**Task to complete**. Work out how many lines in the records contain the word "mlbench", and give that number alone.

Records from a dataset
# # # # # # #

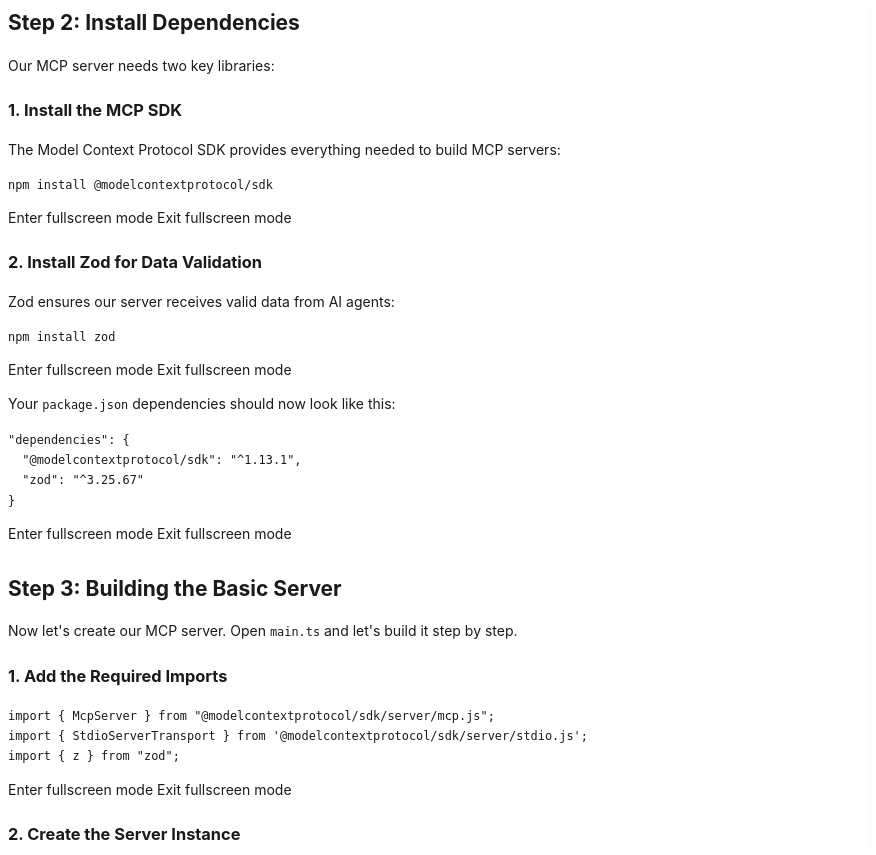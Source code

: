 ## [](#step-2-install-dependencies)Step 2: Install Dependencies

Our MCP server needs two key libraries:

### [](#1-install-the-mcp-sdk)1\. Install the MCP SDK

The Model Context Protocol SDK provides everything needed to build MCP servers:  

```
npm install @modelcontextprotocol/sdk
```

Enter fullscreen mode Exit fullscreen mode

### [](#2-install-zod-for-data-validation)2\. Install Zod for Data Validation

Zod ensures our server receives valid data from AI agents:  

```
npm install zod
```

Enter fullscreen mode Exit fullscreen mode

Your `package.json` dependencies should now look like this:  

```
"dependencies": {
  "@modelcontextprotocol/sdk": "^1.13.1",
  "zod": "^3.25.67"
}
```

Enter fullscreen mode Exit fullscreen mode

## [](#step-3-building-the-basic-server)Step 3: Building the Basic Server

Now let's create our MCP server. Open `main.ts` and let's build it step by step.

### [](#1-add-the-required-imports)1\. Add the Required Imports

```
import { McpServer } from "@modelcontextprotocol/sdk/server/mcp.js";
import { StdioServerTransport } from '@modelcontextprotocol/sdk/server/stdio.js';
import { z } from "zod";
```

Enter fullscreen mode Exit fullscreen mode

### [](#2-create-the-server-instance)2\. Create the Server Instance
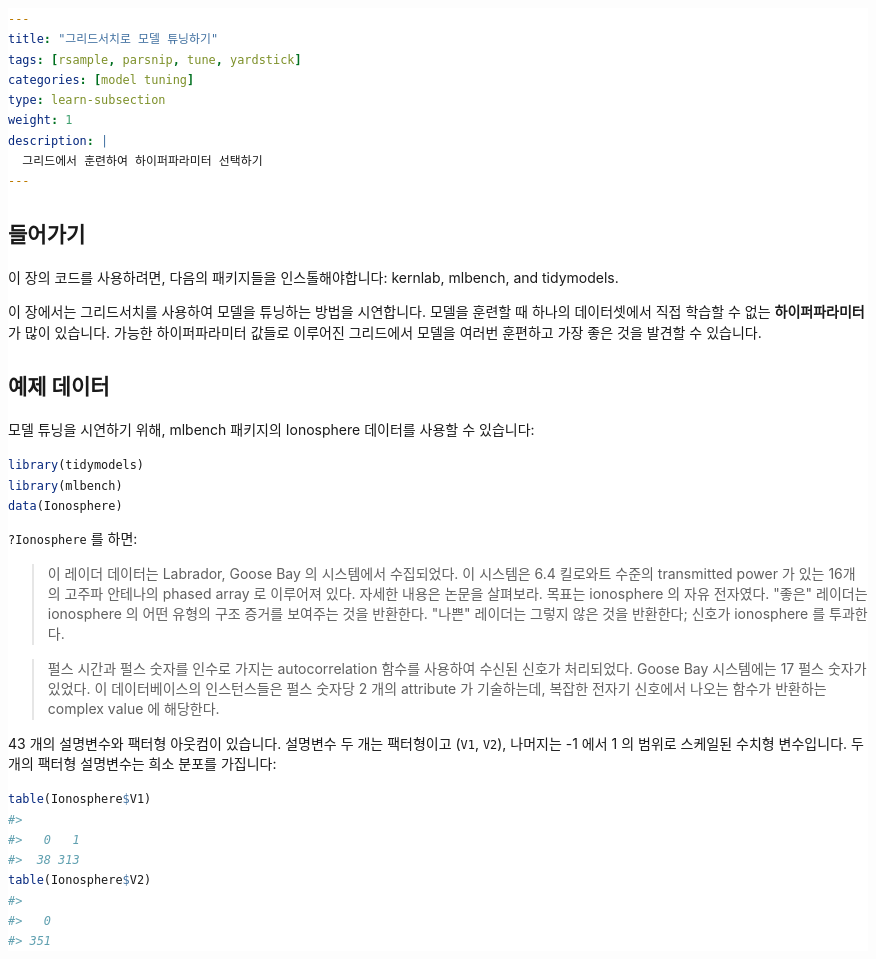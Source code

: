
 ```yaml
---
title: "그리드서치로 모델 튜닝하기"
tags: [rsample, parsnip, tune, yardstick]
categories: [model tuning]
type: learn-subsection
weight: 1
description: | 
  그리드에서 훈련하여 하이퍼파라미터 선택하기
---
```



  


## 들어가기

이 장의 코드를 사용하려면, 다음의 패키지들을 인스톨해야합니다: kernlab, mlbench, and tidymodels.

이 장에서는 그리드서치를 사용하여 모델을 튜닝하는 방법을 시연합니다.
모델을 훈련할 때 하나의 데이터셋에서 직접 학습할 수 없는 **하이퍼파라미터** 가 많이 있습니다.
가능한 하이퍼파라미터 값들로 이루어진 그리드에서 모델을 여러번 훈편하고 가장 좋은 것을 발견할 수 있습니다.

## 예제 데이터

모델 튜닝을 시연하기 위해, mlbench 패키지의 Ionosphere 데이터를 사용할 수 있습니다:


```r
library(tidymodels)
library(mlbench)
data(Ionosphere)
```

`?Ionosphere` 를 하면:

> 이 레이더 데이터는 Labrador, Goose Bay 의 시스템에서 수집되었다. 이 시스템은 6.4 킬로와트 수준의 transmitted power 가 있는 16개의 고주파 안테나의 phased array 로 이루어져 있다. 자세한 내용은 논문을 살펴보라. 목표는 ionosphere 의 자유 전자였다. "좋은" 레이더는 ionosphere 의 어떤 유형의 구조 증거를 보여주는 것을 반환한다. "나쁜" 레이더는 그렇지 않은 것을 반환한다; 신호가 ionosphere 를 투과한다.

> 펄스 시간과 펄스 숫자를 인수로 가지는 autocorrelation 함수를 사용하여 수신된 신호가 처리되었다. Goose Bay 시스템에는 17 펄스 숫자가 있었다. 이 데이터베이스의 인스턴스들은 펄스 숫자당 2 개의 attribute 가 기술하는데, 복잡한 전자기 신호에서 나오는 함수가 반환하는 complex value 에 해당한다. 

43 개의 설명변수와 팩터형 아웃컴이 있습니다. 
설명변수 두 개는 팩터형이고  (`V1`, `V2`), 나머지는 -1 에서 1 의 범위로 스케일된 수치형 변수입니다.
두 개의 팩터형 설명변수는 희소 분포를 가집니다:


```r
table(Ionosphere$V1)
#> 
#>   0   1 
#>  38 313
table(Ionosphere$V2)
#> 
#>   0 
#> 351
```
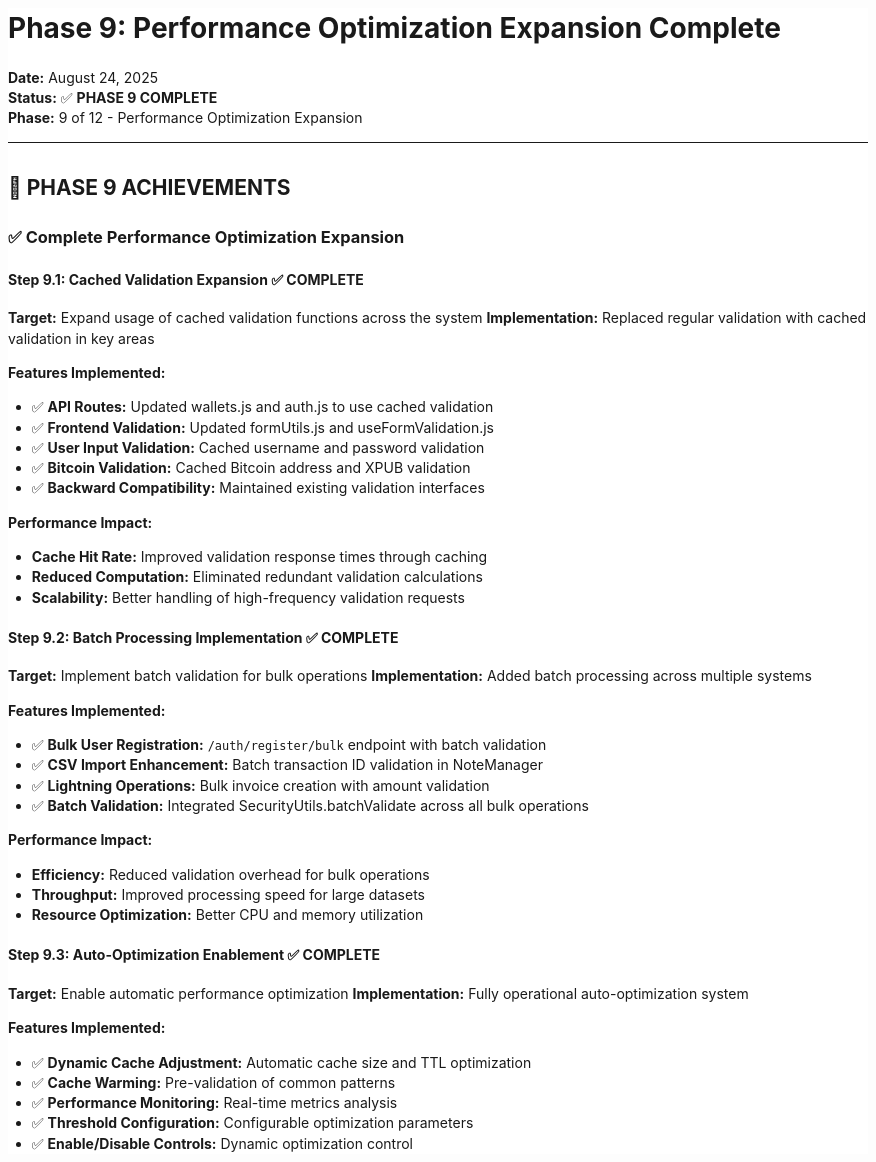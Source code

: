 # Phase 9: Performance Optimization Expansion Complete

**Date:** August 24, 2025  
**Status:** ✅ **PHASE 9 COMPLETE**  
**Phase:** 9 of 12 - Performance Optimization Expansion

---

## 🎉 **PHASE 9 ACHIEVEMENTS**

### **✅ Complete Performance Optimization Expansion**

#### **Step 9.1: Cached Validation Expansion ✅ COMPLETE**

**Target:** Expand usage of cached validation functions across the system
**Implementation:** Replaced regular validation with cached validation in key areas

**Features Implemented:**
- ✅ **API Routes:** Updated wallets.js and auth.js to use cached validation
- ✅ **Frontend Validation:** Updated formUtils.js and useFormValidation.js
- ✅ **User Input Validation:** Cached username and password validation
- ✅ **Bitcoin Validation:** Cached Bitcoin address and XPUB validation
- ✅ **Backward Compatibility:** Maintained existing validation interfaces

**Performance Impact:**
- **Cache Hit Rate:** Improved validation response times through caching
- **Reduced Computation:** Eliminated redundant validation calculations
- **Scalability:** Better handling of high-frequency validation requests

#### **Step 9.2: Batch Processing Implementation ✅ COMPLETE**

**Target:** Implement batch validation for bulk operations
**Implementation:** Added batch processing across multiple systems

**Features Implemented:**
- ✅ **Bulk User Registration:** `/auth/register/bulk` endpoint with batch validation
- ✅ **CSV Import Enhancement:** Batch transaction ID validation in NoteManager
- ✅ **Lightning Operations:** Bulk invoice creation with amount validation
- ✅ **Batch Validation:** Integrated SecurityUtils.batchValidate across all bulk operations

**Performance Impact:**
- **Efficiency:** Reduced validation overhead for bulk operations
- **Throughput:** Improved processing speed for large datasets
- **Resource Optimization:** Better CPU and memory utilization

#### **Step 9.3: Auto-Optimization Enablement ✅ COMPLETE**

**Target:** Enable automatic performance optimization
**Implementation:** Fully operational auto-optimization system

**Features Implemented:**
- ✅ **Dynamic Cache Adjustment:** Automatic cache size and TTL optimization
- ✅ **Cache Warming:** Pre-validation of common patterns
- ✅ **Performance Monitoring:** Real-time metrics analysis
- ✅ **Threshold Configuration:** Configurable optimization parameters
- ✅ **Enable/Disable Controls:** Dynamic optimization control
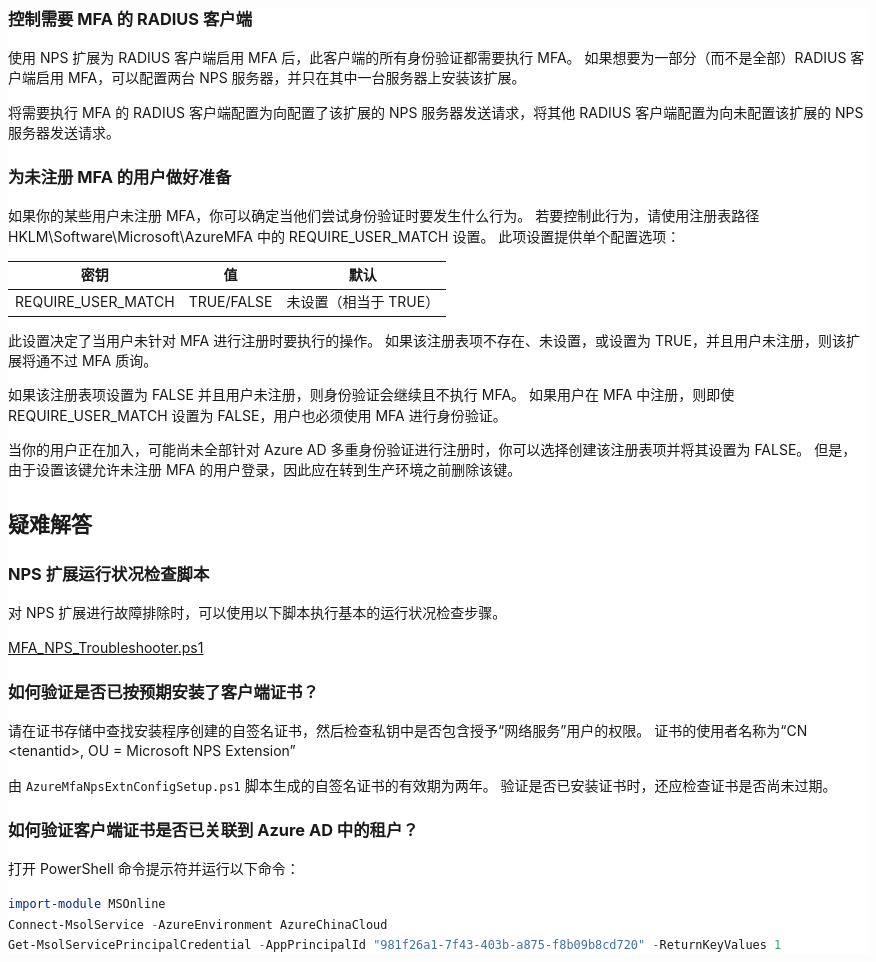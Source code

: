 ### <a name="control-radius-clients-that-require-mfa"></a>控制需要 MFA 的 RADIUS 客户端

使用 NPS 扩展为 RADIUS 客户端启用 MFA 后，此客户端的所有身份验证都需要执行 MFA。 如果想要为一部分（而不是全部）RADIUS 客户端启用 MFA，可以配置两台 NPS 服务器，并只在其中一台服务器上安装该扩展。

将需要执行 MFA 的 RADIUS 客户端配置为向配置了该扩展的 NPS 服务器发送请求，将其他 RADIUS 客户端配置为向未配置该扩展的 NPS 服务器发送请求。

### <a name="prepare-for-users-that-arent-enrolled-for-mfa"></a>为未注册 MFA 的用户做好准备

如果你的某些用户未注册 MFA，你可以确定当他们尝试身份验证时要发生什么行为。 若要控制此行为，请使用注册表路径 HKLM\Software\Microsoft\AzureMFA 中的 REQUIRE_USER_MATCH 设置。  此项设置提供单个配置选项：

| 密钥 | 值 | 默认 |
| --- | ----- | ------- |
| REQUIRE_USER_MATCH | TRUE/FALSE | 未设置（相当于 TRUE） |

此设置决定了当用户未针对 MFA 进行注册时要执行的操作。 如果该注册表项不存在、未设置，或设置为 TRUE，并且用户未注册，则该扩展将通不过 MFA 质询。

如果该注册表项设置为 FALSE 并且用户未注册，则身份验证会继续且不执行 MFA。 如果用户在 MFA 中注册，则即使 REQUIRE_USER_MATCH 设置为 FALSE，用户也必须使用 MFA 进行身份验证。 

当你的用户正在加入，可能尚未全部针对 Azure AD 多重身份验证进行注册时，你可以选择创建该注册表项并将其设置为 FALSE。 但是，由于设置该键允许未注册 MFA 的用户登录，因此应在转到生产环境之前删除该键。

## <a name="troubleshooting"></a>疑难解答

### <a name="nps-extension-health-check-script"></a>NPS 扩展运行状况检查脚本

对 NPS 扩展进行故障排除时，可以使用以下脚本执行基本的运行状况检查步骤。

[MFA_NPS_Troubleshooter.ps1](https://docs.microsoft.com/samples/azure-samples/azure-mfa-nps-extension-health-check/azure-mfa-nps-extension-health-check/)

### <a name="how-do-i-verify-that-the-client-cert-is-installed-as-expected"></a>如何验证是否已按预期安装了客户端证书？

请在证书存储中查找安装程序创建的自签名证书，然后检查私钥中是否包含授予“网络服务”用户的权限。 证书的使用者名称为“CN \<tenantid\>, OU = Microsoft NPS Extension”

由 `AzureMfaNpsExtnConfigSetup.ps1` 脚本生成的自签名证书的有效期为两年。 验证是否已安装证书时，还应检查证书是否尚未过期。

### <a name="how-can-i-verify-that-my-client-certificate-is-associated-to-my-tenant-in-azure-ad"></a>如何验证客户端证书是否已关联到 Azure AD 中的租户？

打开 PowerShell 命令提示符并运行以下命令：

```powershell
import-module MSOnline
Connect-MsolService -AzureEnvironment AzureChinaCloud
Get-MsolServicePrincipalCredential -AppPrincipalId "981f26a1-7f43-403b-a875-f8b09b8cd720" -ReturnKeyValues 1
```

# # # # # # #

**Response area**. 3